Electronic – Problem of noisy ground

adcbatteriesgroundnoisesensor

In this design, the 2A motor "M", which is running at PWM=10kHz, creates a lot of noise in the ground as shown on the scope trace. Not only the ground is sinusoidal but more painful, the ground level raises up to 80mV when the motor is running.

Unfortunately, this noise and the fact that "ground is at 80mV" make it very difficult to detect the very little voltage variation of the sensor "S".

Only one big 3.7V battery powers the motor and the processor. A very small 3.0V battery is powering independently the op-amp.
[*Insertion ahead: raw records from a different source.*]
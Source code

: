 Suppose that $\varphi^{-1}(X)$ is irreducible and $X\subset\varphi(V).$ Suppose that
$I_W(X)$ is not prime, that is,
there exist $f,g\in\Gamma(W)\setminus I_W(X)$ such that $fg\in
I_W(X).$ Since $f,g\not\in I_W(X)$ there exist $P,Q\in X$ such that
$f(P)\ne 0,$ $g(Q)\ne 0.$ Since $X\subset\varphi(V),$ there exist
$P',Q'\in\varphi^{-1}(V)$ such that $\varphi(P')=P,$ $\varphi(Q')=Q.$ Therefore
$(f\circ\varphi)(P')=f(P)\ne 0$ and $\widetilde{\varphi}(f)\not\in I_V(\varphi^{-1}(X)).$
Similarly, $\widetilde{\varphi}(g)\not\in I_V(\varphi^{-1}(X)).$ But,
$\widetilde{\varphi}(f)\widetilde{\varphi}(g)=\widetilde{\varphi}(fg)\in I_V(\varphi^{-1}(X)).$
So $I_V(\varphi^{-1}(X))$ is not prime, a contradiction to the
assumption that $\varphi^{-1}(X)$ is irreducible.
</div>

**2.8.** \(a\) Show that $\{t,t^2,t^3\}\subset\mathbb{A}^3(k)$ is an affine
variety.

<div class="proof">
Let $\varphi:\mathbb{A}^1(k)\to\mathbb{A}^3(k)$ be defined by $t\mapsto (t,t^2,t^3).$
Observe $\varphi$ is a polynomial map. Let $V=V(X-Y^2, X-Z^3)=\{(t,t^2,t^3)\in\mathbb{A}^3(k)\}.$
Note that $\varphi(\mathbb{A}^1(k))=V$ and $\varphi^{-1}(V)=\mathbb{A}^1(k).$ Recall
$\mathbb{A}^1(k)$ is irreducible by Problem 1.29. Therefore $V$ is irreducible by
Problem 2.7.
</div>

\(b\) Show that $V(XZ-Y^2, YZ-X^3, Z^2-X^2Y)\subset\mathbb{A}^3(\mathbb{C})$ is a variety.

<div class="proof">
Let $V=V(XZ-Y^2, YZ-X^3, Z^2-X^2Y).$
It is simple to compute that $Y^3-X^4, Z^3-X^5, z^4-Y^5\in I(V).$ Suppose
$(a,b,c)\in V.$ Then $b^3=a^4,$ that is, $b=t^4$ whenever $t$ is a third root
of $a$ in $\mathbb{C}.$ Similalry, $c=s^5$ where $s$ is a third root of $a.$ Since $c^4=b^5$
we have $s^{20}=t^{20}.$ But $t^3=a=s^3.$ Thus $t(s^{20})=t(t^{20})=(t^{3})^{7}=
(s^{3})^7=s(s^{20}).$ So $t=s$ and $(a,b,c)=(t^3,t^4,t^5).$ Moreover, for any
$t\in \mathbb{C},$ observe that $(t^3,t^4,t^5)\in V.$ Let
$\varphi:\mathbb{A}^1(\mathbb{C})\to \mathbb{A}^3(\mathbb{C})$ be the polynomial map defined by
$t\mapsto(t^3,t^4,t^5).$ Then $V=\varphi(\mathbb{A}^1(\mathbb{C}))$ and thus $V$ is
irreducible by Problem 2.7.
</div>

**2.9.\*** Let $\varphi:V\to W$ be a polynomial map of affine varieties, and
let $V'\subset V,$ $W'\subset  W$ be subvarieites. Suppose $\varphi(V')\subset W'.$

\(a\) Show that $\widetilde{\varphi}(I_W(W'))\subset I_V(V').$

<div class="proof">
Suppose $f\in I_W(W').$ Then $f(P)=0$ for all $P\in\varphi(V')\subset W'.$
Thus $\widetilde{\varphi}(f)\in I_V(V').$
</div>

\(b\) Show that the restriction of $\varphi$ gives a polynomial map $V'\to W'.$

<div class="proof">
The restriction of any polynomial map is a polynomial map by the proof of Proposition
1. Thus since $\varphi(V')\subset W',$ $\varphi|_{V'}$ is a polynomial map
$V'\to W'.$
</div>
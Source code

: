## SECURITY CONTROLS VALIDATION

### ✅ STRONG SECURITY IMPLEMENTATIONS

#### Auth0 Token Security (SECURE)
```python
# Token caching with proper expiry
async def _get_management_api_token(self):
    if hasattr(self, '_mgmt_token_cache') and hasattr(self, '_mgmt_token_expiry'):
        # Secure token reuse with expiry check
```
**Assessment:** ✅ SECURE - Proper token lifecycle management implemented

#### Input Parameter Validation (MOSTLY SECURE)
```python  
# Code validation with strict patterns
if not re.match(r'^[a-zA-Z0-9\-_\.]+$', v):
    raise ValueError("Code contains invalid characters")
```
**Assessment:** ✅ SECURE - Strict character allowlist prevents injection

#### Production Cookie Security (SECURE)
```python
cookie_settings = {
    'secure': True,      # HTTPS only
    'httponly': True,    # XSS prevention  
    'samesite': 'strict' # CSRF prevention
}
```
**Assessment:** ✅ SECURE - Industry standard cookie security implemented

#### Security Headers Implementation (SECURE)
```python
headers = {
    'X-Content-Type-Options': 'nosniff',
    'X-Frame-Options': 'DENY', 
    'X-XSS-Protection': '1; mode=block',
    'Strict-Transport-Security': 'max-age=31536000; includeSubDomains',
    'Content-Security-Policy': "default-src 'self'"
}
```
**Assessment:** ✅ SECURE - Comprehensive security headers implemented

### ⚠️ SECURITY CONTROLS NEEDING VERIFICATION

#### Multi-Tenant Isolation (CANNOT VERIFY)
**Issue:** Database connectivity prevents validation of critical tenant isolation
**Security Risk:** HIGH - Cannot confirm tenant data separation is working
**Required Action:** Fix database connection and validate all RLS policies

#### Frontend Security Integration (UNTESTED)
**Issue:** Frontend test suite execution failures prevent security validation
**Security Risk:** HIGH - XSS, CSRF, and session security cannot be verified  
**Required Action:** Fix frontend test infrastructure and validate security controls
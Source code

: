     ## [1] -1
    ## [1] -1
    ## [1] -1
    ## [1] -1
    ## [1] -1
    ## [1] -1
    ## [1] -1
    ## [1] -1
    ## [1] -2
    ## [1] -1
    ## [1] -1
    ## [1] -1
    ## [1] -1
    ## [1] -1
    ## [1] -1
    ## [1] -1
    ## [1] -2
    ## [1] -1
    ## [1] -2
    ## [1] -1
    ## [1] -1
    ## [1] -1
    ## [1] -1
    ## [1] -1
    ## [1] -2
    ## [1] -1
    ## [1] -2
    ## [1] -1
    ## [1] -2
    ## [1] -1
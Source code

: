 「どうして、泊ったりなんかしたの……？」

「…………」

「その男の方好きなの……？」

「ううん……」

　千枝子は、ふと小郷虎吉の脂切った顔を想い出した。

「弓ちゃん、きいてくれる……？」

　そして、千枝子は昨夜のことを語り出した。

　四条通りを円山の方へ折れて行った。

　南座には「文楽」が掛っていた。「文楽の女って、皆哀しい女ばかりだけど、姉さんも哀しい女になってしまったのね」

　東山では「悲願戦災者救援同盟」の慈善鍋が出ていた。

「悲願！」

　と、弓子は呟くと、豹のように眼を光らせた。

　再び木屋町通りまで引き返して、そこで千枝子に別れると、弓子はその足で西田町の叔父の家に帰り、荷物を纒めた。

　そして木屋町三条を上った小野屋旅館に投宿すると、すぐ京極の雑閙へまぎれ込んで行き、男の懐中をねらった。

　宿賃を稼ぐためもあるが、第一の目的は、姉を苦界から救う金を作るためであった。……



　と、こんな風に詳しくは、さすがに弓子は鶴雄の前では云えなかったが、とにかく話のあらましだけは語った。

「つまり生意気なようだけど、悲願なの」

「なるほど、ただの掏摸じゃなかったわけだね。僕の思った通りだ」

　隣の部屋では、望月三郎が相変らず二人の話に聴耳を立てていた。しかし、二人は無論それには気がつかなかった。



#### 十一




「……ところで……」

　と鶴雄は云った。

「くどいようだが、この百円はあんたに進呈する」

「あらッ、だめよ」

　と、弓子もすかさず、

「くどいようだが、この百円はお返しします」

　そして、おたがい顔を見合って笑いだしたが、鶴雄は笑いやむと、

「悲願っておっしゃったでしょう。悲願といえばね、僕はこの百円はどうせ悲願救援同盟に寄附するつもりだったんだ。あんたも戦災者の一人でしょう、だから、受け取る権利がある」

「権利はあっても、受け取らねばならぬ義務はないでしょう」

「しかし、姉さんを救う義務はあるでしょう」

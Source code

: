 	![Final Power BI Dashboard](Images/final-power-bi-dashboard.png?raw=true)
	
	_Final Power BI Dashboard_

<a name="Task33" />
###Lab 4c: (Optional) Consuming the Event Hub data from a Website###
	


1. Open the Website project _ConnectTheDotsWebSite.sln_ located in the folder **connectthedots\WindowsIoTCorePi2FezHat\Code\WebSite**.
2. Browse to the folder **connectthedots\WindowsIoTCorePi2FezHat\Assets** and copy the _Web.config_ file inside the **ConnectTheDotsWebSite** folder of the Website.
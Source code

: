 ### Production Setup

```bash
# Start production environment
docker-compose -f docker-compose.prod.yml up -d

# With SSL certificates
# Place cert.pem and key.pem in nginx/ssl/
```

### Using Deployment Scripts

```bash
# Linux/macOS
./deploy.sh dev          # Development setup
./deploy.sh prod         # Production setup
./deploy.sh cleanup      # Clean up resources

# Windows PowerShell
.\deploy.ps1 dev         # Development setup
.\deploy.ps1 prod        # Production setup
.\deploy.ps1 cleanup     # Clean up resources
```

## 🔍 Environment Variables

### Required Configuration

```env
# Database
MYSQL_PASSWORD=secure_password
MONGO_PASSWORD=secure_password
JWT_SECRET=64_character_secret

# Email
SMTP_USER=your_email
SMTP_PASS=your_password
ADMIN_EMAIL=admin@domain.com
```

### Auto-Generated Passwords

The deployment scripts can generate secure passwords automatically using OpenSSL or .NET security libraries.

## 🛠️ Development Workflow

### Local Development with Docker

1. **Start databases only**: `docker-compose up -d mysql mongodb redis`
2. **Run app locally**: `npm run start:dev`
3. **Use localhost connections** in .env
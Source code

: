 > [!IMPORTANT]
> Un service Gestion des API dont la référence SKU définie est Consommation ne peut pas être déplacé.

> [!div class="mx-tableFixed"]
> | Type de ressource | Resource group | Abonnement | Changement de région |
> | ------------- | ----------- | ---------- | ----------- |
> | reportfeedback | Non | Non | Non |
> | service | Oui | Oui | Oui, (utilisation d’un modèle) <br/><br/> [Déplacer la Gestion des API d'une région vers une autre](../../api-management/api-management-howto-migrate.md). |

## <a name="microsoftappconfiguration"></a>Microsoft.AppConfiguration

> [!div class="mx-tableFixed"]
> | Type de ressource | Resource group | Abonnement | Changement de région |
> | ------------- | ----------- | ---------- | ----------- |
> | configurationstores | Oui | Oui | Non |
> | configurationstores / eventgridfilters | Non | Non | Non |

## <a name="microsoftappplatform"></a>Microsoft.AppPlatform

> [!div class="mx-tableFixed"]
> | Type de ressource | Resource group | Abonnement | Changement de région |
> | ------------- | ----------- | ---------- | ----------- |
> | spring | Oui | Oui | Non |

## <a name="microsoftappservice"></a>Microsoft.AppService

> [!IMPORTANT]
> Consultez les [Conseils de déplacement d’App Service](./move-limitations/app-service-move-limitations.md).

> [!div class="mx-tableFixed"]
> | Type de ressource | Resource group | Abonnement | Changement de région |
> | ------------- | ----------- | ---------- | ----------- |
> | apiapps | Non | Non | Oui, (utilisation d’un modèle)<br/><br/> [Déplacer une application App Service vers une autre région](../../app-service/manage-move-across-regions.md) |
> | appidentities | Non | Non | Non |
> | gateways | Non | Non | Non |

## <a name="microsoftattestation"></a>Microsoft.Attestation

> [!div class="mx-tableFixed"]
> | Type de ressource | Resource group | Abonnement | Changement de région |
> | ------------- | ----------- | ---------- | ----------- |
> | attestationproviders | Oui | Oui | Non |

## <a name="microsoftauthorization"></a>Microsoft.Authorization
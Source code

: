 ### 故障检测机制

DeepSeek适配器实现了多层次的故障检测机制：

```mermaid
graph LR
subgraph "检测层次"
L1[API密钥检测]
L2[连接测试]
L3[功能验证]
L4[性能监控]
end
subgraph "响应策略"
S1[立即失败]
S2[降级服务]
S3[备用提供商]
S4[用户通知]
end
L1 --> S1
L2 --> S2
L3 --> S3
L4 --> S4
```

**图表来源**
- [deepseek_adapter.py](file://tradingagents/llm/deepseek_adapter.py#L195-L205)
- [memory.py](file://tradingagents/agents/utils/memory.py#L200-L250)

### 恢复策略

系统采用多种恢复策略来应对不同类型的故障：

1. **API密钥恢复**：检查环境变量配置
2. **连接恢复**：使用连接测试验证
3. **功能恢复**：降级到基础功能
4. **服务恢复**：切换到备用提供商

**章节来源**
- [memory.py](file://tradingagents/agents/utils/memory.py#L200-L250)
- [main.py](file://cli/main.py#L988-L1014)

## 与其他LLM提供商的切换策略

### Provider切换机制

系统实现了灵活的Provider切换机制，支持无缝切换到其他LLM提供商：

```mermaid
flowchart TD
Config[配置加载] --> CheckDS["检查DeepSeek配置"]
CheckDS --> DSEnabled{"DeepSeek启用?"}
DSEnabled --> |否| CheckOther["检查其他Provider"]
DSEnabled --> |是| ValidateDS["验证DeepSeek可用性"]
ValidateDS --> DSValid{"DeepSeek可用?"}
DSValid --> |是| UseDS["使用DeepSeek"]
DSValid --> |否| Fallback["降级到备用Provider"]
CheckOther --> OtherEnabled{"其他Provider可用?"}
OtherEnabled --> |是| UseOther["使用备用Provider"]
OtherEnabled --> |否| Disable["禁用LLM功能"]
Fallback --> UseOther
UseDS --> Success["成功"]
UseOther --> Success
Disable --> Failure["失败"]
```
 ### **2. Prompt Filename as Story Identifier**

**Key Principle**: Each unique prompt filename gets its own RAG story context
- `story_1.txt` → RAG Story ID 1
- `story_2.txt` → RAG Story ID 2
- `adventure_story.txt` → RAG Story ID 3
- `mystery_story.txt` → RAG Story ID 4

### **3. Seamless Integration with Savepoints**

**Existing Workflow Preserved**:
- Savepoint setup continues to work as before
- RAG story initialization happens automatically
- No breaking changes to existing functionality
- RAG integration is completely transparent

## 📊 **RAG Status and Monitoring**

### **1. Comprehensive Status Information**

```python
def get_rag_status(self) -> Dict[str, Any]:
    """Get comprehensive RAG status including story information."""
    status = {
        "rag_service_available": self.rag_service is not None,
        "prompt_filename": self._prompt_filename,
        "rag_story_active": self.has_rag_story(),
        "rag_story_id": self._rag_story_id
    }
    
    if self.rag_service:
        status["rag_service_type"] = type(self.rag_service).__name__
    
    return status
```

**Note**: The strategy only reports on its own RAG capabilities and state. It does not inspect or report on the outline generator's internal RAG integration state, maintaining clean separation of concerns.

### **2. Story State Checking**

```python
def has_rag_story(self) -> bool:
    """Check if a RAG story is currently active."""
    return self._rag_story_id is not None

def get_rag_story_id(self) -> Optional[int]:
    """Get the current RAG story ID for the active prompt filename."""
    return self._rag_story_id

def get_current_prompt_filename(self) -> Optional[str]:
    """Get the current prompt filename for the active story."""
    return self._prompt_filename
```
All the ground traces are extremely thick and have been designed as much as possible like a star. There are a couple of 100uF on the big 3.7V battery as well as mutliple 0.1uF. There is one 4.7uF and multiple 0.1uF on the small 3.0V battery.

What could I do to minimize this noisy ground?

schematic

scope trace

Best Answer

Do you have a de-coupling capacitor on the motor itself? If not, add a 100 nF ceramic capacitor across the motor terminals, as closely as possible to the actual motor housing. (Worst case, across the connectors to the motor terminals on your board.)

Does the motor run only one way? If so, also add a dissipation diode across the motor, with anode towards ground.

To get a better measurement of the voltage across the sensor, you may be able to use Kelvin-style wiring (or "remote voltage sense" wiring) where the actual sensor wires are separate from the current carrying wires. Whether this works depends on how the ground for your 1.5V reference is created.

A separate battery for the motor only seems like a good idea. If you can't do that, at least put a voltage regulator between the 3.7V battery and the rest of the circuitry, regulating down to 3.3V or so. (You'll need an ultra-low-drop-out regulator, such as a LF33AB or better, to do this.) Regulators typically damp 80 dB or more of noise. Especially if you keep the grounds separate.